What you need to do »
Scan the records for the word "image". Copy each line that includes it.

Material for this task »
◆ ◆ ◆ ◆

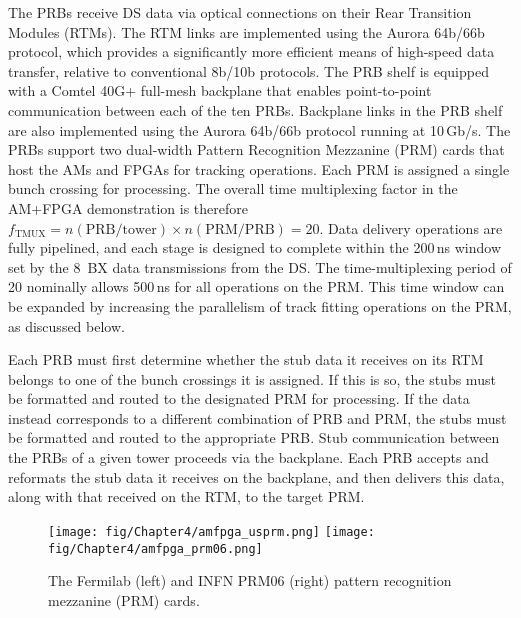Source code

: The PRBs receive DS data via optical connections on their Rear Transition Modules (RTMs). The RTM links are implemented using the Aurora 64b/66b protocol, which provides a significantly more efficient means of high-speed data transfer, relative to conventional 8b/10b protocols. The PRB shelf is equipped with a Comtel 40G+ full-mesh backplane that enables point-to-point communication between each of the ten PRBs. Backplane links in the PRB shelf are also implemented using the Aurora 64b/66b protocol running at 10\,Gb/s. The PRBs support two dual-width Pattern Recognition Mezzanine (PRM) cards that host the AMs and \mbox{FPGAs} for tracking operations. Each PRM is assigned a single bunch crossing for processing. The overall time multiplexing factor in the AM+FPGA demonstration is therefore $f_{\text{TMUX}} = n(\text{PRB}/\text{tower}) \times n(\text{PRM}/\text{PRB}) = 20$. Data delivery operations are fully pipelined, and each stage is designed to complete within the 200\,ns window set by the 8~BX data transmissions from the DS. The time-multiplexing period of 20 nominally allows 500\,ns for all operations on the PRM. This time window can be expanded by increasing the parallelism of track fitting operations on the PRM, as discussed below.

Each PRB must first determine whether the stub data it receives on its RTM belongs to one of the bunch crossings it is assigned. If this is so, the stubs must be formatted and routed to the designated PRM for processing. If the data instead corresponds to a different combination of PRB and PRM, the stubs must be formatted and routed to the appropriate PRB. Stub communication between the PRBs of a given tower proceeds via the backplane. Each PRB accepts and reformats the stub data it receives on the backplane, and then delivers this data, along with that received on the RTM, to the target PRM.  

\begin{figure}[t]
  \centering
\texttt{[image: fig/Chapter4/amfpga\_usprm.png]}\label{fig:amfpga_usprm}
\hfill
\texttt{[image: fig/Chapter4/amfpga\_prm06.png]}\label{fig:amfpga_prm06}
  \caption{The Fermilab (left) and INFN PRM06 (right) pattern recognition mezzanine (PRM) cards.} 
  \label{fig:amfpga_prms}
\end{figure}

◆ ◆ ◆ ◆

Exercise result »
\texttt{[image: fig/Chapter4/amfpga\_usprm.png]}\label{fig:amfpga_usprm}
\texttt{[image: fig/Chapter4/amfpga\_prm06.png]}\label{fig:amfpga_prm06}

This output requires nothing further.